Mr Glynne-Percy said fundraising efforts had been hampered by the economic downturn, but is hopeful of bridging the final gap to ensure the bulk of the work can be finished by next summer.
He added: "The credit crunch has obviously affected a lot of trusts and so on, but we're speaking to a number of people at the moment, and we're at the stage where we have 1m to go to finish off the project, which we're hopeful of achieving over the next few months.
"One of the big improvements will be the visitor centre, as the chapel has really been unable to accommodate the huge increase in visitors over the last few years. We went from having around 40,000 visitors a year before The Da Vinci Code came out to a peak of 175,000 when the film was released.
"Things have dipped a bit, but we had 130,000 visitors last year and are on track to have the same number this year again."
The featuring of the chapel at the climax of Dan Brown's novel delivered a huge boost to Scotland's tourism industry, which saw an even bigger boom when the big-screen adaptation featuring Tom Hanks, went into production and filming took place at Roslin.
VisitScotland, VisitBritain and the French tourist office, Maison de la France, joined forces with Sony Pictures to help promote the film's locations. Despite being panned by critics, the film is thought to rival Braveheart and the Harry Potter novels in terms of its impact on the industry.
Sinead Feltoe, regional director of VisitScotland, said: "Investment in the visitor experience is crucial if we are to continue to compete internationally.

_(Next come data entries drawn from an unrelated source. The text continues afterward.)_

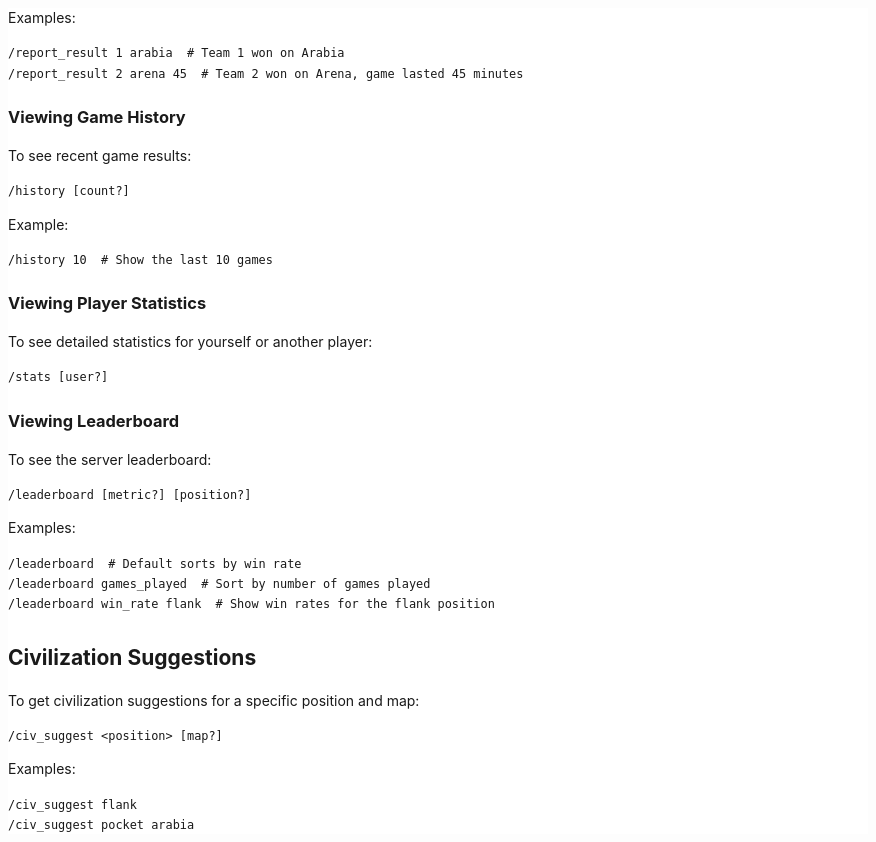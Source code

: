Examples:

```
/report_result 1 arabia  # Team 1 won on Arabia
/report_result 2 arena 45  # Team 2 won on Arena, game lasted 45 minutes
```

### Viewing Game History

To see recent game results:

```
/history [count?]
```

Example:

```
/history 10  # Show the last 10 games
```

### Viewing Player Statistics

To see detailed statistics for yourself or another player:

```
/stats [user?]
```

### Viewing Leaderboard

To see the server leaderboard:

```
/leaderboard [metric?] [position?]
```

Examples:

```
/leaderboard  # Default sorts by win rate
/leaderboard games_played  # Sort by number of games played
/leaderboard win_rate flank  # Show win rates for the flank position
```

## Civilization Suggestions

To get civilization suggestions for a specific position and map:

```
/civ_suggest <position> [map?]
```

Examples:

```
/civ_suggest flank
/civ_suggest pocket arabia
```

The refurbishment work at Rosslyn Chapel will no doubt enhance what is already a huge asset, not just to Midlothian but to Scotland. As a visitor attraction, Rosslyn Chapel certainly helps Edinburgh and the Lothians to benefit from the UK and international city-break market, and there are tangible ancillary benefits to the local economy. But perhaps most importantly for visitors, it is quite simply a fantastic place to experience – boosted not just by The Da Vinci Code novel and film but by the quality and 'wow factor' of what's on offer."
THE CHAPEL'S HISTORY
PERCHED at the top of a steep, wooded glen by the village of Roslin, the chapel has long been a magnet for symbologists, Freemasons, grail hunters, pagans and anyone considering a career in stone-carving.
The chapel, six miles south of Edinburgh, was founded in 1446 by nobleman William St Clair, the third Prince of Orkney, who commissioned the best stonemasons of the day to decorate the interior with religious, Masonic and pagan symbols of bewildering complexity.
Over the years the legends grew of links with the Knights Templar and that the chapel was the last resting place of the Holy Grail and that its whereabouts are concealed in the chapel's coded symbols.
Over the centuries it attracted the great and the good, including Sir Walter Scott, Robert Burns and even Queen Victoria, who was so taken by its pinnacled glory that she insisted it should be preserved for the nation.
At the Reformation (1560) the chapel was closed for public worship and the Sinclair family was forced to break down the altars and discard the carved saints of the old Catholic faith.
It was not until 1861 that Rosslyn Chapel opened again for public worship, this time in the Scottish Episcopal tradition. It continues today as an Episcopal church.
Many claim to have uncovered, among the arcane carvings of Rosslyn, clues which suggest the real purpose of the building was to hide a great Templar treasure. Investigations in the 1980s showed that the vault under the church was as deep as the chapel is high, and speculation about buried Templar treasure grew.
However, the church was built long after the order was disbanded, and Sir William Sinclair, grandfather of the Earl of Rosslyn who built the chapel, actually testified against the Templars at a trial at Holyrood.
In 1982, the book The Holy Blood and the Holy Grail was published, suggesting the grail was a metaphor for a secret bloodline descended from Jesus and Mary Magdalene. American novelist Dan Brown's blockbuster, The Da Vinci Code, revived speculation that the key to the grail was to be found at Rosslyn. Most scholars believe the grail is a metaphor for a spiritual quest, which had its origins in mediaeval literature.